[[ MATERIAL FOR THE TASK, beginning ]]

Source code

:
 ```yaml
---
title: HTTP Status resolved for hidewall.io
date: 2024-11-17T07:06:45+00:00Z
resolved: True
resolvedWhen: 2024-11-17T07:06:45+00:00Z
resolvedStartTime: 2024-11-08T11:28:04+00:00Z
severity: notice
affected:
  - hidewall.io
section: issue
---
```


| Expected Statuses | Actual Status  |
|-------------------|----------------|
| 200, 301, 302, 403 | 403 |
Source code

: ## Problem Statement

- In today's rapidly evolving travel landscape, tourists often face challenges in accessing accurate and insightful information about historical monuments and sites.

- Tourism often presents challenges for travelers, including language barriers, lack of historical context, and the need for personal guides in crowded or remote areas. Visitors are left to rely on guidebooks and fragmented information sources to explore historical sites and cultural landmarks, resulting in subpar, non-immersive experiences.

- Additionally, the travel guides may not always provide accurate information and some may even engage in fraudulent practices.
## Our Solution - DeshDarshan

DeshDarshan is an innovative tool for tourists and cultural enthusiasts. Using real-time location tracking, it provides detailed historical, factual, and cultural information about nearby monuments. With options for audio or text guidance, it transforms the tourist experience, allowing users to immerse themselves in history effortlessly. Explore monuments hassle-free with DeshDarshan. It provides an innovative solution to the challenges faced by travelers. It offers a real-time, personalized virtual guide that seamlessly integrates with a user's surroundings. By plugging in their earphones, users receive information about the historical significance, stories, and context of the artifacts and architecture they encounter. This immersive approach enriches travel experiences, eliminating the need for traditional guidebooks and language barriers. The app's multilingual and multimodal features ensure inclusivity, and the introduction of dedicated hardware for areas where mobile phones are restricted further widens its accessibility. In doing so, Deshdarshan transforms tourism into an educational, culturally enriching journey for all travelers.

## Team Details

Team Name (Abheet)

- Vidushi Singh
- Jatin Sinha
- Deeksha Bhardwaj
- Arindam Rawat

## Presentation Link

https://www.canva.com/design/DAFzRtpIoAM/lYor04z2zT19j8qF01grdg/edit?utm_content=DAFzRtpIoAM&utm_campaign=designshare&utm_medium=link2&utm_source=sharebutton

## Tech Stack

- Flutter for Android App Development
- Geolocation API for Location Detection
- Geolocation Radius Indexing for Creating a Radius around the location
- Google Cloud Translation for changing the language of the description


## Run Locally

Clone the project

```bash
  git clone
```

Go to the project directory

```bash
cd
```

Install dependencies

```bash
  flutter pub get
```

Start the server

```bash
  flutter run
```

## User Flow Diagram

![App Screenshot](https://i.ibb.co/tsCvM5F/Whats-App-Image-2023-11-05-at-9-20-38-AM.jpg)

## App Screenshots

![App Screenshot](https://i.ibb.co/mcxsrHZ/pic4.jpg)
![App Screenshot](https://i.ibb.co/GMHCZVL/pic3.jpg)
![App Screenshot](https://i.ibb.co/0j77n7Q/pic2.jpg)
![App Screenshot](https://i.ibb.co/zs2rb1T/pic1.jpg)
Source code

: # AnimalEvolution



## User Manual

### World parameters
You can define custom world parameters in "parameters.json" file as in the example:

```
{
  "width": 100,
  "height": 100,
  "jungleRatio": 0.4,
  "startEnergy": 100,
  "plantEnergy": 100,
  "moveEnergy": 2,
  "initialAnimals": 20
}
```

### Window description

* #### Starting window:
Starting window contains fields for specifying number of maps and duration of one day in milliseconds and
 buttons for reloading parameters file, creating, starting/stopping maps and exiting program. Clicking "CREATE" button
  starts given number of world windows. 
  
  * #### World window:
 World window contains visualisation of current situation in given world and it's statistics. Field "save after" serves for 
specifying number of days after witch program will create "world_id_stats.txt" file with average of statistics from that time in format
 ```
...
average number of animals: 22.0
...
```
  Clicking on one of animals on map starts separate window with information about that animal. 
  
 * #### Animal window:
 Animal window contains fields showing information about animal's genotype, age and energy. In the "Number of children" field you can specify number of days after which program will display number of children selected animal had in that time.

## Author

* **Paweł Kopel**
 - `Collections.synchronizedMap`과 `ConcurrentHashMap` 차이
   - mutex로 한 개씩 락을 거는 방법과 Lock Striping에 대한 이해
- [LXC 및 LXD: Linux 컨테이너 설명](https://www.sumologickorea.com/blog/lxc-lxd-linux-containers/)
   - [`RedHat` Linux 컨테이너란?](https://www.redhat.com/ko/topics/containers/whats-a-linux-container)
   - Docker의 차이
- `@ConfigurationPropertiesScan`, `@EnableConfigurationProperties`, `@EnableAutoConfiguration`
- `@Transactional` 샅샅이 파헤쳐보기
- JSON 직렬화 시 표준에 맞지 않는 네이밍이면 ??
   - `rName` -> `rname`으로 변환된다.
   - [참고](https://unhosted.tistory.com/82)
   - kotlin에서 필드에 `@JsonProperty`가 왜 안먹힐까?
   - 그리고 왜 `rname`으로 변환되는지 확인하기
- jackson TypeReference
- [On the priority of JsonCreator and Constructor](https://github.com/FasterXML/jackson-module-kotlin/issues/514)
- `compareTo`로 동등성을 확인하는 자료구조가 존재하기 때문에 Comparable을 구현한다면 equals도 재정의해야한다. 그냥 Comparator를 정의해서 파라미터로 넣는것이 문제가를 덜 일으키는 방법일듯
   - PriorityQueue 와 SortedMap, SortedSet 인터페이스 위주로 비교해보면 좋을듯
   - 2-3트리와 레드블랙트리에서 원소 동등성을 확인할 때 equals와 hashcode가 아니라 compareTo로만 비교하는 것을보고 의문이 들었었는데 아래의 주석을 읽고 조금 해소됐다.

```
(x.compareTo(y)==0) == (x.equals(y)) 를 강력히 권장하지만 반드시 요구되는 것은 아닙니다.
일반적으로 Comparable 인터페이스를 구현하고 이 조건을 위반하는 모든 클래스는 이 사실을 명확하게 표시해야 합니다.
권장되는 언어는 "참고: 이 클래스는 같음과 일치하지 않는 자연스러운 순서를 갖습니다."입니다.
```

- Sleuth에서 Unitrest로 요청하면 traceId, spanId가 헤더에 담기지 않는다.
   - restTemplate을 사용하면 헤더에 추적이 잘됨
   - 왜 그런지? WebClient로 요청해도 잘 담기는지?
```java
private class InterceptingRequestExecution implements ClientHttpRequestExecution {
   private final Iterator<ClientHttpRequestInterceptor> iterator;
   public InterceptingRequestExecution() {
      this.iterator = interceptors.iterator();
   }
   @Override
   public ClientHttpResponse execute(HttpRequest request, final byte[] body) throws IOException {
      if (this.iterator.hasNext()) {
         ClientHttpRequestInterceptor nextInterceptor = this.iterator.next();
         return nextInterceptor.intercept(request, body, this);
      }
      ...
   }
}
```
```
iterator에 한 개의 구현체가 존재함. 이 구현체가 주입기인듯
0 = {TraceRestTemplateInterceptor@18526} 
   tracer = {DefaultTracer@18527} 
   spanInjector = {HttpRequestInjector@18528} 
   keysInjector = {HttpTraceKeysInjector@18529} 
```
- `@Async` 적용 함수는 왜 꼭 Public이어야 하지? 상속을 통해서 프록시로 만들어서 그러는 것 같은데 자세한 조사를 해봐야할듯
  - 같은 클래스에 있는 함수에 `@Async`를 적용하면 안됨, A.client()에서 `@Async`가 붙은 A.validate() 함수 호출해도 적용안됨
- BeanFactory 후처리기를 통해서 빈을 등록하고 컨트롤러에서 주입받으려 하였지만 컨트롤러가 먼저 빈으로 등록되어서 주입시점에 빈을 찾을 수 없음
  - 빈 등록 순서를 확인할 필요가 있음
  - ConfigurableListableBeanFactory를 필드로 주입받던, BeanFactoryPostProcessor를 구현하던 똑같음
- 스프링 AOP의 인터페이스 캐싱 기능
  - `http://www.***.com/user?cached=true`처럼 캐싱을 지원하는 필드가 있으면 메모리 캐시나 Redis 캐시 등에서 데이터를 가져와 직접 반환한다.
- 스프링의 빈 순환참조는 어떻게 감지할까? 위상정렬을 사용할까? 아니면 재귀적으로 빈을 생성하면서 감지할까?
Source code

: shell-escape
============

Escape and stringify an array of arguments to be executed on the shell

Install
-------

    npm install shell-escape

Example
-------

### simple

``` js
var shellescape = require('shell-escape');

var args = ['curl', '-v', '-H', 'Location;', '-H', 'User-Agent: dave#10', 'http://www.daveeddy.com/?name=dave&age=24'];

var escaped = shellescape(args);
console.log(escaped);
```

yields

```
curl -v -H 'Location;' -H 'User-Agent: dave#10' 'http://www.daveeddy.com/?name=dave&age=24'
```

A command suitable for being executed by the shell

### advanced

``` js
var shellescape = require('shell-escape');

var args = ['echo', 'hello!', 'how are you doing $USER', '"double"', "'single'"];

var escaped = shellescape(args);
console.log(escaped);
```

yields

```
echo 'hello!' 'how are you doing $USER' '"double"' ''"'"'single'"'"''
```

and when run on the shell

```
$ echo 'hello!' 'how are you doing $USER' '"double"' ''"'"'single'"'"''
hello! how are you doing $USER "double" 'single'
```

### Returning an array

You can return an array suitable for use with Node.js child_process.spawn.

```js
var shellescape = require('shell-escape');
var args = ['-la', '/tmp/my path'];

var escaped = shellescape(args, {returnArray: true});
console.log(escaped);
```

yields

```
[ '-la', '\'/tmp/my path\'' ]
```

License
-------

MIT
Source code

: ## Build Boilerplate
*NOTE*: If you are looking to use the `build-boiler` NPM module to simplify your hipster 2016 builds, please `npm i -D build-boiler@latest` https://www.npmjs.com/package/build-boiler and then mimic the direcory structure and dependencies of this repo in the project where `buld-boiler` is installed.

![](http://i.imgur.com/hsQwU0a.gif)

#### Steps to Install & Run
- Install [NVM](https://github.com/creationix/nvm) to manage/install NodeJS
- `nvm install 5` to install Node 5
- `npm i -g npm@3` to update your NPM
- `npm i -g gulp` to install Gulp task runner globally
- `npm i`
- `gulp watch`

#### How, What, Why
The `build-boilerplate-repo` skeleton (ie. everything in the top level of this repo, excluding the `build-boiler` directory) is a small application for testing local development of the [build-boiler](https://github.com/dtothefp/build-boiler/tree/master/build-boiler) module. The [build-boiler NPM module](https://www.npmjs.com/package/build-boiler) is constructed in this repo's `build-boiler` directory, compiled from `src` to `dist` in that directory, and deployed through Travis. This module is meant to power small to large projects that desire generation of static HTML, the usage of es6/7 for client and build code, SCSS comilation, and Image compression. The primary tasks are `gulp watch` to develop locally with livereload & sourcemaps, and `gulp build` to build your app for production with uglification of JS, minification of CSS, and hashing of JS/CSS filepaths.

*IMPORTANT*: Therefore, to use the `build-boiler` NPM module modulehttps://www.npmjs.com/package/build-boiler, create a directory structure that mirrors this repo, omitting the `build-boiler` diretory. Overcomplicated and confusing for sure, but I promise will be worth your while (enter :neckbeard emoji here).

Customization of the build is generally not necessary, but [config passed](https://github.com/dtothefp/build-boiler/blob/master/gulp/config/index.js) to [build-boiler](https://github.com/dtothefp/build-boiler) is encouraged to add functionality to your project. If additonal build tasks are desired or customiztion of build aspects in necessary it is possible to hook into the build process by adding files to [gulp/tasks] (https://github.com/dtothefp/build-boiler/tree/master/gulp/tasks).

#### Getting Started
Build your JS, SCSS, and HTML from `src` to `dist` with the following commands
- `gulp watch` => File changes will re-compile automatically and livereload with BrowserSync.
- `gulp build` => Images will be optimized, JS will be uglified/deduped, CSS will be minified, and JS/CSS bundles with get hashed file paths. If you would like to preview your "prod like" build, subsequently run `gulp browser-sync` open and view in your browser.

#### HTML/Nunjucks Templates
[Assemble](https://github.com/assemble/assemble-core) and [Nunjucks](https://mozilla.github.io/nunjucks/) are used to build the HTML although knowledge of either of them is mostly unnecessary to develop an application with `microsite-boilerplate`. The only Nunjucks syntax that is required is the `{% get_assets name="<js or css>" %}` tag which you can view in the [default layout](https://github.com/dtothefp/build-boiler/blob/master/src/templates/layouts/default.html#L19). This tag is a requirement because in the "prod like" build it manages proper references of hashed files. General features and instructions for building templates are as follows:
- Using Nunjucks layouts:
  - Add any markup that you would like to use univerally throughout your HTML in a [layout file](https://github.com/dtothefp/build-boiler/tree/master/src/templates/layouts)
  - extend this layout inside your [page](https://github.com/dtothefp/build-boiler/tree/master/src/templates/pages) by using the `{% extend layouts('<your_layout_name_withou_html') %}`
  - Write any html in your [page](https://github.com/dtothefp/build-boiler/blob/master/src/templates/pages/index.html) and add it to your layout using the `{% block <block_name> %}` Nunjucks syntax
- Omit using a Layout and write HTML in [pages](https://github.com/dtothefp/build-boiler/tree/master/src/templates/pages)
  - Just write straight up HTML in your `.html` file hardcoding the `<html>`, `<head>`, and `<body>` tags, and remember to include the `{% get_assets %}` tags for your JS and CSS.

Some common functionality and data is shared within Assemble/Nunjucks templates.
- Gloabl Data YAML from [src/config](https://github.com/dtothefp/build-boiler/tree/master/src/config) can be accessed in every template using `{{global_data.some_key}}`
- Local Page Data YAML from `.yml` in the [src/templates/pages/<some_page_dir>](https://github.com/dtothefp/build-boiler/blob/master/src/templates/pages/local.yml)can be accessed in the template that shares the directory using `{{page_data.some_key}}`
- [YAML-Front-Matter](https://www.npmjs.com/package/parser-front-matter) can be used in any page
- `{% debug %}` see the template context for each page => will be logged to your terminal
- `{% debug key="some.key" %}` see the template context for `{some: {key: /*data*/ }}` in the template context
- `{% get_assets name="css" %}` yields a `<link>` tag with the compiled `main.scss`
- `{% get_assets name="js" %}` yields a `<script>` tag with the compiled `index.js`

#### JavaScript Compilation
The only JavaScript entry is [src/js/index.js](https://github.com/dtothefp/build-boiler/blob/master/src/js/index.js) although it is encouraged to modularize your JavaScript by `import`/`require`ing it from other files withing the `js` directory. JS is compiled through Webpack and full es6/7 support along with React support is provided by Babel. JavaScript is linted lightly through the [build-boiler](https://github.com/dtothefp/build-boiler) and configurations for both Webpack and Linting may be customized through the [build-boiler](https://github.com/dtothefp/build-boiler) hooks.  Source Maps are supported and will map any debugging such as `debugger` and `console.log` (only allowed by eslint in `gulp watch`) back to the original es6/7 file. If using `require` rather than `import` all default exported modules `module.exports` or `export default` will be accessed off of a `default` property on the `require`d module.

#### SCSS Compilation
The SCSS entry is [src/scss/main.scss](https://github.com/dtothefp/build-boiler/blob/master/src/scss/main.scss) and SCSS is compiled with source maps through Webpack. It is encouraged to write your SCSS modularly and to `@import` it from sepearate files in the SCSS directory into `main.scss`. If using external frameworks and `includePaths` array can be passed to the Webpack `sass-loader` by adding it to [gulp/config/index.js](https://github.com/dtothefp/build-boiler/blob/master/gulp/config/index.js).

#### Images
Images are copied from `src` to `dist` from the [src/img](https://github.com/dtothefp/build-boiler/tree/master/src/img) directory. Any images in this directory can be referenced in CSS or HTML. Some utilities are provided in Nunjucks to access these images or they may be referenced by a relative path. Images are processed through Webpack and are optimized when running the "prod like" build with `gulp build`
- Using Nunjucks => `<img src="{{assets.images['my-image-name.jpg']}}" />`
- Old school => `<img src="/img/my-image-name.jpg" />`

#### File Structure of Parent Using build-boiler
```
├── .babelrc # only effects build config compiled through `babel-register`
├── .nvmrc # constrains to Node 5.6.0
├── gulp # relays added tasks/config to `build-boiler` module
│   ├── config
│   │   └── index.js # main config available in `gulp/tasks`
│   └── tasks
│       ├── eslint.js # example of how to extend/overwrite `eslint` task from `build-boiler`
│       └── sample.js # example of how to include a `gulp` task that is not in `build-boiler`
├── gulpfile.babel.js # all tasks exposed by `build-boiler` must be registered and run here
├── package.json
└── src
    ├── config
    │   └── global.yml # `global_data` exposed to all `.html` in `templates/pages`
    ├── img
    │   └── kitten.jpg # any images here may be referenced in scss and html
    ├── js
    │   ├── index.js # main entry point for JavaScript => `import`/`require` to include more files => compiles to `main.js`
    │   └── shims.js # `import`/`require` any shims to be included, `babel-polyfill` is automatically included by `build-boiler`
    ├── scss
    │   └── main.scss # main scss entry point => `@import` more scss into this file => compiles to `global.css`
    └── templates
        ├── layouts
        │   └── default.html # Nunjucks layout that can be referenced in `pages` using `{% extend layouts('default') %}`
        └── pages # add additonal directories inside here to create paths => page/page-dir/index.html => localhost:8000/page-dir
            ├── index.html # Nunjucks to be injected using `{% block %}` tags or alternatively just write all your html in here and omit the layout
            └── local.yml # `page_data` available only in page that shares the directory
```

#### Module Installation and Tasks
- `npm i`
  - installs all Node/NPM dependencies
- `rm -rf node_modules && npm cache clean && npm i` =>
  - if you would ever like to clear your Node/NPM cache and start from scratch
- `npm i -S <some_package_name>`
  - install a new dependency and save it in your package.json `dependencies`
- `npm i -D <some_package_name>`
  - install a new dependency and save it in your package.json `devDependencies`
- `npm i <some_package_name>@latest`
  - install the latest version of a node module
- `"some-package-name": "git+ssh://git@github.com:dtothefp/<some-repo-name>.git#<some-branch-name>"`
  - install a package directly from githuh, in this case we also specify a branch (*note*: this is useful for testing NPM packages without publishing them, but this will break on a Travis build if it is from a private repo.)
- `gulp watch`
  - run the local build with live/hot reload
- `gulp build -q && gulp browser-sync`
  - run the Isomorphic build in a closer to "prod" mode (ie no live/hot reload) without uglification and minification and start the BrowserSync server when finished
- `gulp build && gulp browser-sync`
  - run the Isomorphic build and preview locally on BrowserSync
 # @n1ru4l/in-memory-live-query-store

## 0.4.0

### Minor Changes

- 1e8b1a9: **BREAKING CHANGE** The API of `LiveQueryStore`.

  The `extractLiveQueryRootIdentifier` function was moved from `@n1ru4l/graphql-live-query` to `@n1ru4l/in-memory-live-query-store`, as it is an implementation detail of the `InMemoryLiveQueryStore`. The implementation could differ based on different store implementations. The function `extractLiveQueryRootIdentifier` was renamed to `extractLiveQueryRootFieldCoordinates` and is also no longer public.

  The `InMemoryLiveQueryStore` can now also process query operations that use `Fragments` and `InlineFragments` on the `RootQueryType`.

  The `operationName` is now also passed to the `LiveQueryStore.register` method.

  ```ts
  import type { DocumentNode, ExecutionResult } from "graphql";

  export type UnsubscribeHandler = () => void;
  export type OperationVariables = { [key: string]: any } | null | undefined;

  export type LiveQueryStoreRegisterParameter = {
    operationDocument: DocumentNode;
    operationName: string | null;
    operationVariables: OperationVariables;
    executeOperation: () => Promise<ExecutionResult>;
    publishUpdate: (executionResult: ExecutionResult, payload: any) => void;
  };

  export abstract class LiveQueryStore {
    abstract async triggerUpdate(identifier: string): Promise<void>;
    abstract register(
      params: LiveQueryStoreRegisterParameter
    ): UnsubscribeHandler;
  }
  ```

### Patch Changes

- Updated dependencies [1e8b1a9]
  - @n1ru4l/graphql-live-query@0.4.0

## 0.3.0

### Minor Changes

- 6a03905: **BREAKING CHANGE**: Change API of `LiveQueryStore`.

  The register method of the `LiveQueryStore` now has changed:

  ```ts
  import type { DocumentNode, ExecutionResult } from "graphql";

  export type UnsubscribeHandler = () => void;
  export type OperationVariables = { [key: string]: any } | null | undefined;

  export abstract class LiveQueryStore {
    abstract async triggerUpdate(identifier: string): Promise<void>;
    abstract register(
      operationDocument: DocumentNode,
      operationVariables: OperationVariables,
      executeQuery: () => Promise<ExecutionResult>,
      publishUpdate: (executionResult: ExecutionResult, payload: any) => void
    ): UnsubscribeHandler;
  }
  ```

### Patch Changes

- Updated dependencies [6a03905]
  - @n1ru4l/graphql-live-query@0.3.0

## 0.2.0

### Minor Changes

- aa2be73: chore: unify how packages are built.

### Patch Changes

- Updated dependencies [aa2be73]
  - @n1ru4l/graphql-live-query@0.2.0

[[ MATERIAL FOR THE TASK, end ]]

Within the data above, determine the number of lines that contain the word "executed"; write only that number.

2